═════ SUPPLIED ENTRIES
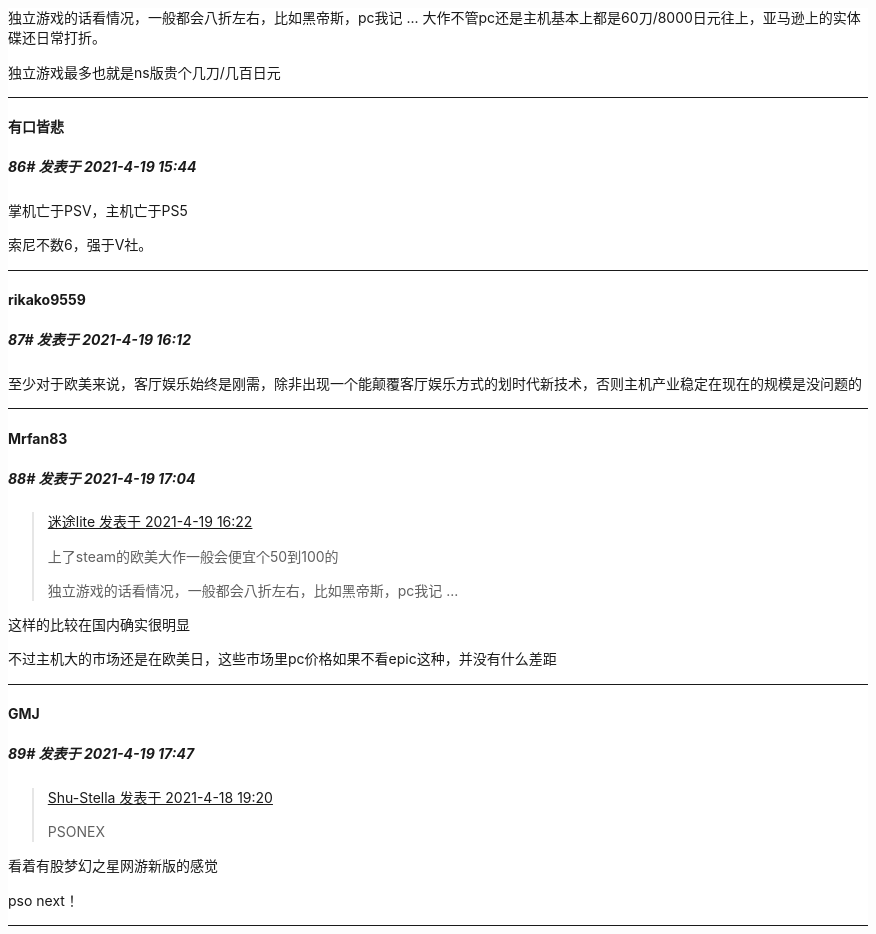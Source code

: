 独立游戏的话看情况，一般都会八折左右，比如黑帝斯，pc我记 ...</blockquote>
大作不管pc还是主机基本上都是60刀/8000日元往上，亚马逊上的实体碟还日常打折。 

独立游戏最多也就是ns版贵个几刀/几百日元


*****

####  有口皆悲  
##### 86#       发表于 2021-4-19 15:44


掌机亡于PSV，主机亡于PS5

索尼不数6，强于V社。


*****

####  rikako9559  
##### 87#       发表于 2021-4-19 16:12


至少对于欧美来说，客厅娱乐始终是刚需，除非出现一个能颠覆客厅娱乐方式的划时代新技术，否则主机产业稳定在现在的规模是没问题的


*****

####  Mrfan83  
##### 88#       发表于 2021-4-19 17:04


<blockquote><a href="httphttps://bbs.saraba1st.com/2b/forum.php?mod=redirect&amp;goto=findpost&amp;pid=50986959&amp;ptid=1999706" target="_blank">迷途lite 发表于 2021-4-19 16:22</a>

上了steam的欧美大作一般会便宜个50到100的

独立游戏的话看情况，一般都会八折左右，比如黑帝斯，pc我记 ...</blockquote>
这样的比较在国内确实很明显


不过主机大的市场还是在欧美日，这些市场里pc价格如果不看epic这种，并没有什么差距


*****

####  GMJ  
##### 89#       发表于 2021-4-19 17:47


<blockquote><a href="httphttps://bbs.saraba1st.com/2b/forum.php?mod=redirect&amp;goto=findpost&amp;pid=50978238&amp;ptid=1999706" target="_blank">Shu-Stella 发表于 2021-4-18 19:20</a>

PSONEX</blockquote>
看着有股梦幻之星网游新版的感觉

pso next！


*****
══════════
**WHAT YOU NEED TO DO**
Search term "一般都会八折左右": return each line of the data that contains it.

**ANSWER FOR THIS EXERCISE**
: 独立游戏的话看情况，一般都会八折左右，比如黑帝斯，pc我记 ...</blockquote>
独立游戏的话看情况，一般都会八折左右，比如黑帝斯，pc我记 ...</blockquote>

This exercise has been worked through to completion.